Hansen Lab Research
How do organisms age? While aging is a fundamental biological reality that is familiar to all of us, it is not yet clear how aging occurs at the molecular level. Several genes and processes have been identified that affect the rate of aging, many of which are conserved from yeast to humans. However, how these genes and processes affect aging at the cellular and molecular level to influence organismal aging are not fully understood. The research in the Hansen lab is directed towards understanding the regulation and function of the molecular mechanisms, which play central roles in the process of aging. As such, our research aims to advance our understanding of important signaling pathways and processes relevant to aging. Such insight can also contribute to our knowledge of age-related disorders, including diabetes and cancer.
C. elegans is an excellent system for studying organismal aging
To gain new insight into the mechanisms that modulate aging, we are taking advantage of the unique experimental features of the microscopic soil nematode Caenorabditis elegans (Figure 1) that have made it a leading model organism in a number of modern biological research areas, including aging. Chief among these features research are a short lifespan (~2-3 weeks), highly tractable genetics, including extremely facile gene knockdown (e.g., by feeding RNAi, available for genome-wide gene inhibition), and knockout, and transgenic technology. The transparent body of C. elegans allows the visualization of tissues and cells, as well as fluorescently labeled molecules, in the physiologically relevant context of an intact, living organism. Moreover, biochemical techniques are becoming important tools for systematically analyzing the transcriptional, translational, and post-translational profile of this multi-cellular animal.
A conserved modulaTOR of aging
A key interest of our lab is the nutrient sensor and kinase TOR (Target Of Rapamycin). TOR is emerging as a key regulator of lifespan and healthspan, and the mechanism(s) by which TOR operates to affect organismal aging is currently under intense investigation. TOR regulates several important biological processes that may modulate aging in a conserved fashion, these include protein synthesis and the cellular recycling process autophagy. In our lab, we are investigating how TOR and TOR-regulated processes contribute to the aging process in C. elegans. You will find a couple of these interesting projects outlined below!
An important focus of the lab is to elucidate the role and regulation of autophagy in aging. Autophagy is a cellular process by which the cell can degrade and recycle cytoplasmic material (Figure 2), and we and others have shown that autophagy is important for the longevity effects of at least some long-lived C. elegans strains, including animals subjected to dietary restriction. Nutrient limitation is a potent environmental method of health- and lifespan improvement observed in a multitude of different model organisms, including monkeys. We have observed that dietary-restriction triggers autophagy, and genes with functions in this process are required for dietary-restricted animals to live long (Hansen et al., PLoS Genetics, 2008). However, the mechanisms by which autophagy modulates longevity are not yet understood. To address this critical question, we are using a combination of genetic and molecular approaches to understand how and where in the organism the autophagy process functions to modulate longevity. We are also investigating the mechanisms by which the cytoplasmic material/cargo, yet to be characterized as non-specific or selective in nature, is degraded during the aging process.

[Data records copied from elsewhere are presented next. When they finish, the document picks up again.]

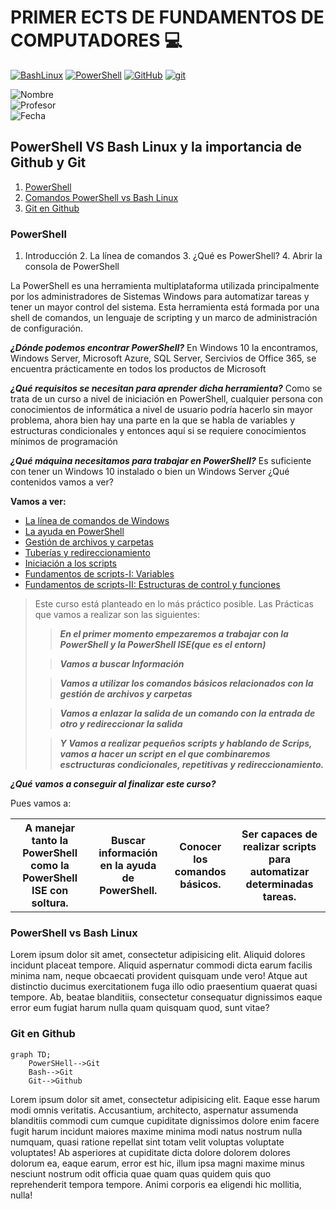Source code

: 

# PRIMER ECTS DE FUNDAMENTOS DE COMPUTADORES 💻

[![BashLinux](https://img.shields.io/badge/gnu%20bash-%234EAA25.svg?&style=for-the-badge&logo=gnu%20bash&logoColor=white)](#ComparativaBash)
[![PowerShell](https://img.shields.io/badge/powershell-%235391FE.svg?&style=for-the-badge&logo=powershell&logoColor=white)](#PowerShell)
[![GitHub](https://img.shields.io/badge/github-%23181717.svg?&style=for-the-badge&logo=github&logoColor=white)](#Github)
[![git](https://img.shields.io/badge/git-%23F05032.svg?&style=for-the-badge&logo=git&logoColor=white)](#Github)

![Nombre](https://img.shields.io/badge/Nombre:-Jose%20Luis%20Obiang%20Ela%20Nanguan-orange) <br>
![Profesor](https://img.shields.io/badge/Profesor:-Francisco%20Fernandez%20de%20Vega-orange) <br>
![Fecha](https://img.shields.io/badge/Fecha-27%2F04%2F2022-orange)

<h2>PowerShell VS Bash Linux y la importancia de Github y Git</h2>
<ol>
<li><a href="#PowerShell">PowerShell</a></li>
<li><a href="#ComparativaBash">Comandos PowerShell vs Bash Linux</a></li>
<li><a href="#Github">Git en Github</a></li>
</ol>

<h3>PowerShell</h3>

1. Introducción 2. La línea de comandos 3. ¿Qué es PowerShell? 4. Abrir la consola de PowerShell

<p id="PowerShell">La PowerShell es una herramienta multiplataforma utilizada principalmente por los administradores de Sistemas Windows para automatizar tareas y tener un mayor control del sistema.
Esta herramienta está formada por una shell de comandos, un lenguaje de scripting y un marco de administración de configuración.

***¿Dónde podemos encontrar PowerShell?*** En Windows 10 la encontramos, Windows Server, Microsoft Azure, SQL Server, Sercivios de Office 365, se encuentra prácticamente en todos los productos de Microsoft

***¿Qué requisitos se necesitan para aprender dicha herramienta?***
Como se trata de un curso a nivel de iniciación en PowerShell, cualquier persona con conocimientos de informática a nivel de usuario podría hacerlo sin mayor problema, ahora bien hay una parte en la que se habla de variables y estructuras condicionales y entonces aquí si se requiere conocimientos mínimos de programación

***¿Qué máquina necesitamos para trabajar en PowerShell?***
Es suficiente con tener un Windows 10 instalado o bien un Windows Server
¿Qué contenidos vamos a ver?

**Vamos a ver:**
</p>
<ul>
<li><a href="#Comandos">La línea de comandos de Windows</a></li>
<li><a href="#Ayuda">La ayuda en PowerShell</a></li>
<li><a href="#Archivos">Gestión de archivos y carpetas</a></li>
<li><a href="#Tuberias">Tuberías y redireccionamiento</a></li>
<li><a href="#Scripts">Iniciación a los scripts</a></li>
<li><a href="#F1">Fundamentos de scripts-I: Variables</a></li>
<li><a href="F2">Fundamentos de scripts-II: Estructuras de control y funciones</a></li>
</ul>

>Este curso está planteado en lo más práctico posible. Las Prácticas que vamos a realizar son las siguientes:
> 
> >___En el primer momento empezaremos a trabajar con la PowerShell y la PowerShell ISE(que es el entorn)___
> 
> >___Vamos a buscar Información___
> 
> >___Vamos a utilizar los comandos básicos relacionados con la gestión de archivos y carpetas___
>
>> ___Vamos a enlazar la salida de un comando con la entrada de otro y redireccionar la salida___
> 
>>___Y Vamos a realizar pequeños scripts y hablando de Scrips, vamos a hacer un script en el que combinaremos esctructuras condicionales, repetitivas y redireccionamiento.___

***¿Qué vamos a conseguir al finalizar este curso?***

Pues vamos a:
<table>
<tr>
<th><strong>A manejar tanto la PowerShell como la PowerShell ISE con soltura.</strong></th>
<th><strong>Buscar información en la ayuda de PowerShell.</strong></th>
<th><strong>Conocer los comandos básicos.</strong></th>
<th><strong>Ser capaces de realizar scripts para automatizar determinadas tareas.</strong></th>
</tr>
</table>

<h3>PowerShell vs Bash Linux</h3>
<p id="ComparativaBash">Lorem ipsum dolor sit amet, consectetur adipisicing elit. Aliquid dolores incidunt placeat tempore. Aliquid aspernatur commodi dicta earum facilis minima nam, neque obcaecati provident quisquam unde vero! Atque aut distinctio ducimus exercitationem fuga illo odio praesentium quaerat quasi tempore. Ab, beatae blanditiis, consectetur consequatur dignissimos eaque error eum fugiat harum nulla quam quisquam quod, sunt vitae?</p>
<h3>Git en Github</h3>

```mermaid
graph TD;
    PowerSHell-->Git
    Bash-->Git
    Git-->Github
```
<p id="Github">Lorem ipsum dolor sit amet, consectetur adipisicing elit. Eaque esse harum modi omnis veritatis. Accusantium, architecto, aspernatur assumenda blanditiis commodi cum cumque cupiditate dignissimos dolore enim facere fugit harum incidunt maiores maxime minima modi natus nostrum nulla numquam, quasi ratione repellat sint totam velit voluptas voluptate voluptates! Ab asperiores at cupiditate dicta dolore dolorem dolores dolorum ea, eaque earum, error est hic, illum ipsa magni maxime minus nesciunt nostrum odit officia quae quam quas quidem quis quo reprehenderit tempora tempore. Animi corporis ea eligendi hic mollitia, nulla!</p>

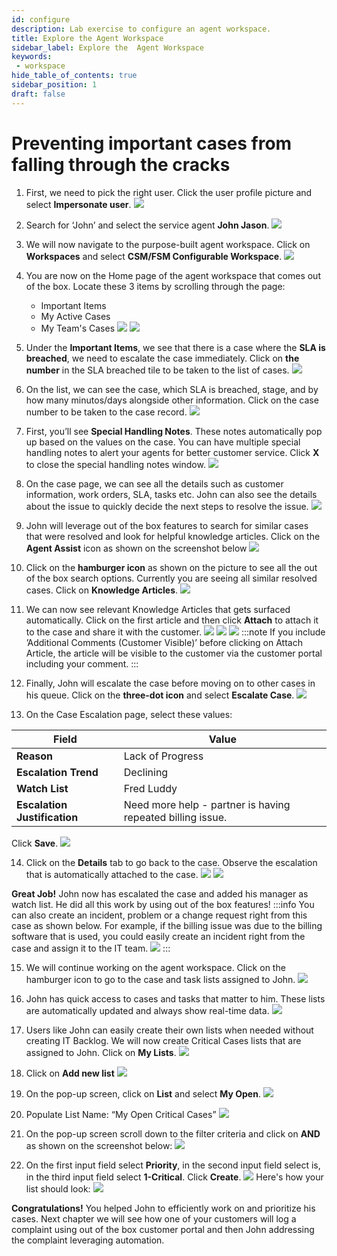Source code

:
 ```yaml
---
id: configure
description: Lab exercise to configure an agent workspace. 
title: Explore the Agent Workspace 
sidebar_label: Explore the  Agent Workspace
keywords:
 - workspace
hide_table_of_contents: true
sidebar_position: 1
draft: false
---
```


# Preventing important cases from falling through the cracks 

1. First, we need to pick the right user. Click the user profile picture and select **Impersonate user**.
![](../images/2023-09-19-09-35-54.png)


2. Search for ‘John’ and select the service agent **John Jason**.
![](../images/2023-08-03-09-31-26.png)


3. We will now navigate to the purpose-built agent workspace. Click on **Workspaces** and select **CSM/FSM Configurable Workspace**.
![](../images/2023-08-03-09-31-36.png)


4. You are now on the Home page of the agent workspace that comes out of the box. Locate these 3 items by scrolling through the page:
   * Important Items
   * My Active Cases
   * My Team's Cases
![](../images/2024-02-23-12-30-42.png)
![](../images/2024-02-23-12-30-25.png)


5.	Under the **Important Items**, we see that there is a case where the **SLA is breached**, we need to escalate the case immediately. Click on **the number** in the SLA breached tile to be taken to the list of cases.
![](../images/2024-02-23-12-29-13.png)


6.	On the list, we can see the case, which SLA is breached, stage, and by how many minutos/days alongside other information. Click on the case number to be taken to the case record.
![](../images/2024-02-23-12-28-35.png)


7.	First, you’ll see **Special Handling Notes**. These notes automatically pop up based on the values on the case. You can have multiple special handling notes to alert your agents for better customer service. Click **X** to close the special handling notes window.
![](../images/2024-02-23-12-28-03.png)


8.	On the case page, we can see all the details such as customer information, work orders, SLA, tasks etc. John can also see the details about the issue to quickly decide the next steps to resolve the issue.
![](../images/2023-09-21-11-04-59.png)


9.	John will leverage out of the box features to search for similar cases that were resolved and look for helpful knowledge articles. Click on the **Agent Assist** icon as shown on the screenshot below
![](../images/2024-02-23-12-27-09.png)


10.	Click on the **hamburger icon** as shown on the picture to see all the out of the box search options. Currently you are seeing all similar resolved cases. Click on **Knowledge Articles**. 
![](../images/2023-09-21-11-06-24.png)


11.	We can now see relevant Knowledge Articles that gets surfaced automatically. Click on the first article and then click **Attach** to attach it to the case and share it with the customer.
![](../images/2023-09-21-11-08-12.png)
![](../images/2023-09-21-11-08-26.png)
![](../images/2023-09-21-11-08-33.png)
:::note
If you include ’Additional Comments (Customer Visible)’ before clicking on Attach Article, the article will be visible to the customer via the customer portal including your comment.
:::


12.	Finally, John will escalate the case before moving on to other cases in his queue. Click on the **three-dot icon** and select **Escalate Case**.
![](../images/2023-09-21-11-09-08.png)


13.	On the Case Escalation page, select these values:
      
 |Field | Value 
 |---|---
 |**Reason** | Lack of Progress
 |**Escalation Trend**| Declining 
 |**Watch List** | Fred Luddy
 |**Escalation Justification** | Need more help - partner is having repeated billing issue.
 Click **Save**.
 ![](../images/2023-09-19-09-53-30.png)


 14.  Click on the **Details** tab to go back to the case. Observe the escalation that is automatically attached to the case.
 ![](../images/2023-09-19-09-55-06.png)
 ![](../images/2023-09-19-09-55-31.png)
 
 **Great Job!** John now has escalated the case and added his manager as watch list. He did all this work by using out of the box features!
:::info
You can also create an incident, problem or a change request right from this case as shown below. For example, if the billing issue was due to the billing software that is used, you could easily create an incident right from the case and assign it to the IT team.
![](../images/2023-09-21-13-44-06.png)
:::


15.	We will continue working on the agent workspace. Click on the hamburger icon to go to the case and task lists assigned to John.
![](../images/2023-09-21-11-11-35.png)


16.	John has quick access to cases and tasks that matter to him. These lists are automatically updated and always show real-time data.
![](../images/2023-08-03-09-42-04.png)


17.	Users like John can easily create their own lists when needed without creating IT Backlog. We will now create Critical Cases lists that are assigned to John. Click on **My Lists**.
![](../images/2023-08-03-09-42-41.png)


18.	Click on **Add new list**
![](../images/2023-08-03-09-42-59.png)


19.	On the pop-up screen, click on **List** and select **My Open**.
![](../images/2023-08-03-09-43-27.png)


20.	Populate List Name: “My Open Critical Cases”
![](../images/2023-08-03-09-44-02.png)


21.	On the pop-up screen scroll down to the filter criteria and click on **AND** as shown on the screenshot below:
![](../images/2023-08-03-09-44-30.png)


22.	On the first input field select **Priority**, in the second input field select is, in the third input field select **1-Critical**. Click **Create**.
![](../images/2023-08-03-09-45-06.png)
Here's how your list should look:
![](../images/2023-09-21-11-12-38.png)


**Congratulations!** You helped John to efficiently work on and prioritize his cases. Next chapter we will see how one of your customers will log a complaint using out of the box customer portal and then John addressing the complaint leveraging automation.
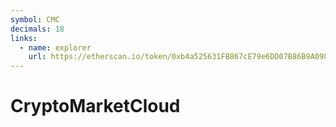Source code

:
 ```yaml
---
symbol: CMC
decimals: 18
links:
  - name: explorer
    url: https://etherscan.io/token/0xb4a525631FB867cE79e6DD07B86B9A098501acd5
---
```


# CryptoMarketCloud
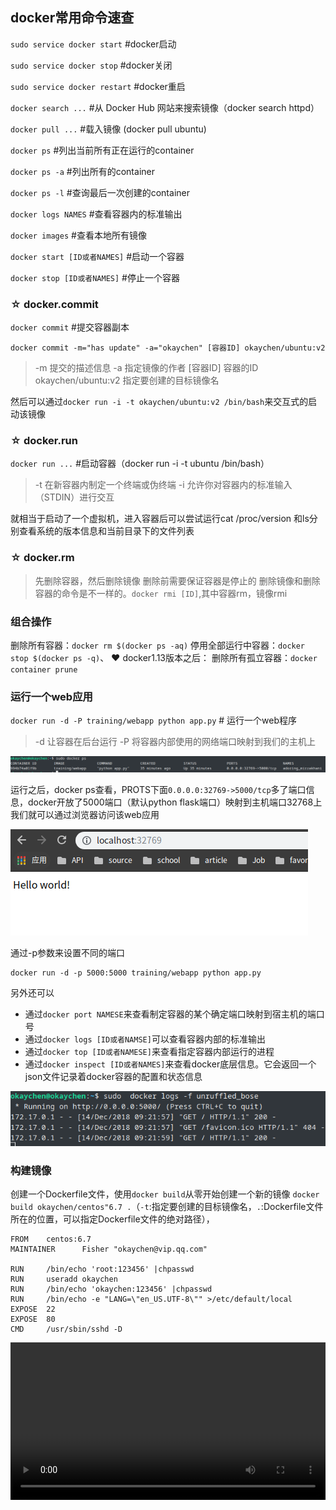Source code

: ## docker常用命令速查
`sudo service docker start`    #docker启动 

`sudo service docker stop`    #docker关闭 

`sudo service docker restart` #docker重启 

`docker search ...` #从 Docker Hub 网站来搜索镜像（docker search httpd）

`docker pull ...`  #载入镜像 (docker pull ubuntu)

`docker ps` #列出当前所有正在运行的container

`docker ps -a` #列出所有的container

`docker ps -l`  #查询最后一次创建的container

`docker logs NAMES` #查看容器内的标准输出

`docker images` #查看本地所有镜像

`docker start [ID或者NAMES]` #启动一个容器

`docker stop [ID或者NAMES]` #停止一个容器


### ☆ docker.commit
`docker commit` #提交容器副本
```
docker commit -m="has update" -a="okaychen" [容器ID] okaychen/ubuntu:v2
```
> -m 提交的描述信息
> -a 指定镜像的作者
> [容器ID] 容器的ID
> okaychen/ubuntu:v2 指定要创建的目标镜像名

然后可以通过`docker run -i -t okaychen/ubuntu:v2 /bin/bash`来交互式的启动该镜像
### ☆ docker.run
`docker run ...` #启动容器（docker run -i -t ubuntu /bin/bash）
> -t 在新容器内制定一个终端或伪终端 
> -i 允许你对容器内的标准输入（STDIN）进行交互

就相当于启动了一个虚拟机，进入容器后可以尝试运行cat /proc/version 和ls分别查看系统的版本信息和当前目录下的文件列表
### ☆ docker.rm
> 先删除容器，然后删除镜像
> 删除前需要保证容器是停止的
> 删除镜像和删除容器的命令是不一样的。`docker rmi [ID]`,其中容器rm，镜像rmi 


### 组合操作
删除所有容器：`docker rm $(docker ps -aq)`
停用全部运行中容器：`docker stop $(docker ps -q)`、
❤ docker1.13版本之后：
删除所有孤立容器：`docker container prune`


### 运行一个web应用

`docker run -d -P training/webapp python app.py` # 运行一个web程序
> -d 让容器在后台运行
> -P 将容器内部使用的网络端口映射到我们的主机上

![](images/1.png)

  
运行之后，docker ps查看，PROTS下面`0.0.0.0:32769->5000/tcp`多了端口信息，docker开放了5000端口（默认python flask端口）映射到主机端口32768上
我们就可以通过浏览器访问该web应用

![](images/2.png)

通过-p参数来设置不同的端口
```
docker run -d -p 5000:5000 training/webapp python app.py
```
另外还可以
- 通过`docker port NAMESE`来查看制定容器的某个确定端口映射到宿主机的端口号
- 通过`docker logs [ID或者NAMSE]`可以查看容器内部的标准输出
- 通过`docker top [ID或者NAMESE]`来查看指定容器内部运行的进程
- 通过`docker inspect [ID或者NAMES]`来查看docker底层信息。它会返回一个json文件记录着docker容器的配置和状态信息

![](images/3.png)

### 构建镜像
创建一个Dockerfile文件，使用`docker build`从零开始创建一个新的镜像
`docker build okaychen/centos"6.7 .`（`-t`:指定要创建的目标镜像名，`.`:Dockerfile文件所在的位置，可以指定Dockerfile文件的绝对路径），
```
FROM    centos:6.7
MAINTAINER      Fisher "okaychen@vip.qq.com"

RUN     /bin/echo 'root:123456' |chpasswd
RUN     useradd okaychen
RUN     /bin/echo 'okaychen:123456' |chpasswd
RUN     /bin/echo -e "LANG=\"en_US.UTF-8\"" >/etc/default/local
EXPOSE  22
EXPOSE  80
CMD     /usr/sbin/sshd -D
```
<video src="./video/test-2018-12-14_20.48.39.mp4" controls allowfullscreen="true" loop="true" autoplay="autoplay" width="100%" min-height="100%">embed: test-2018-12-14_20.48.39</video>

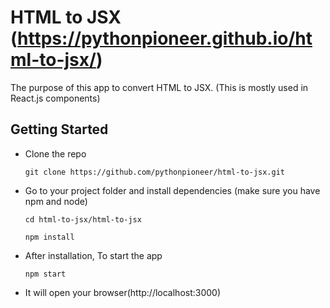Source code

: # HTML to JSX (https://pythonpioneer.github.io/html-to-jsx/)

The purpose of this app to convert HTML to JSX. (This is mostly used in React.js components)

## Getting Started

- Clone the repo

      git clone https://github.com/pythonpioneer/html-to-jsx.git

- Go to your project folder and install dependencies (make sure you have npm and node)

  ```
  cd html-to-jsx/html-to-jsx
  ```
  ```
  npm install
  ```

- After installation, To start the app

      npm start

- It will open your browser(http://localhost:3000)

We also use mammalian cell culture to characterize conserved regulators of the autophagy process. Autophagy has been linked to many age-related diseases as well as aging, and new molecular insights on how autophagy functions in aging may facilitate future treatments of age-linked disorders, including cancer and neurodegenerative diseases.
Our lab also studies the TOR-regulated process of mRNA translation. We and others have found that inhibition of the translational machinery or of regulators of protein synthesis, including the ribosomal S6 kinase (S6K) and translation initiation factors (eIFs), can extend lifespan and improve healthspan (Hansen et al., Aging Cell, 2007), possibly in a conserved fashion. We are using biochemical and genomic approaches to elucidate the mechanisms by which key translational regulators of protein synthesis affect aging and age-related diseases.